* About this task *
I need each line of the entries below that includes the string "Journey".
Provided data section start
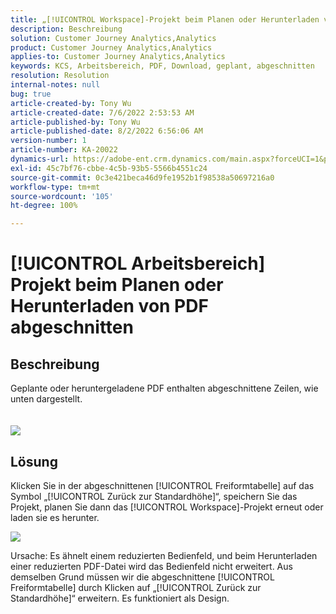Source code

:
 ```yaml
---
title: „[!UICONTROL Workspace]-Projekt beim Planen oder Herunterladen von PDF abgeschnitten“
description: Beschreibung
solution: Customer Journey Analytics,Analytics
product: Customer Journey Analytics,Analytics
applies-to: Customer Journey Analytics,Analytics
keywords: KCS, Arbeitsbereich, PDF, Download, geplant, abgeschnitten
resolution: Resolution
internal-notes: null
bug: true
article-created-by: Tony Wu
article-created-date: 7/6/2022 2:53:53 AM
article-published-by: Tony Wu
article-published-date: 8/2/2022 6:56:06 AM
version-number: 1
article-number: KA-20022
dynamics-url: https://adobe-ent.crm.dynamics.com/main.aspx?forceUCI=1&pagetype=entityrecord&etn=knowledgearticle&id=0a8bd2d7-d6fc-ec11-82e5-000d3a3b090d
exl-id: 45c7bf76-cbbe-4c5b-93b5-5566b4551c24
source-git-commit: 0c3e421beca46d9fe1952b1f98538a50697216a0
workflow-type: tm+mt
source-wordcount: '105'
ht-degree: 100%

---
```


# [!UICONTROL Arbeitsbereich] Projekt beim Planen oder Herunterladen von PDF abgeschnitten

## Beschreibung

Geplante oder heruntergeladene PDF enthalten abgeschnittene Zeilen, wie unten dargestellt.<br><br>
<br>![](assets/___140e6ba7-d7fc-ec11-82e5-000d3a3b090d___.png)

## Lösung


Klicken Sie in der abgeschnittenen [!UICONTROL Freiformtabelle] auf das Symbol „[!UICONTROL Zurück zur Standardhöhe]“, speichern Sie das Projekt, planen Sie dann das [!UICONTROL Workspace]-Projekt erneut oder laden sie es herunter.

![](assets/e9fea250-d7fc-ec11-82e5-000d3a3b090d.png)

Ursache:
Es ähnelt einem reduzierten Bedienfeld, und beim Herunterladen einer reduzierten PDF-Datei wird das Bedienfeld nicht erweitert.
Aus demselben Grund müssen wir die abgeschnittene [!UICONTROL Freiformtabelle] durch Klicken auf „[!UICONTROL Zurück zur Standardhöhe]“ erweitern. Es funktioniert als Design.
Provided data section end
* Exercise output *
solution: Customer Journey Analytics,Analytics
product: Customer Journey Analytics,Analytics
applies-to: Customer Journey Analytics,Analytics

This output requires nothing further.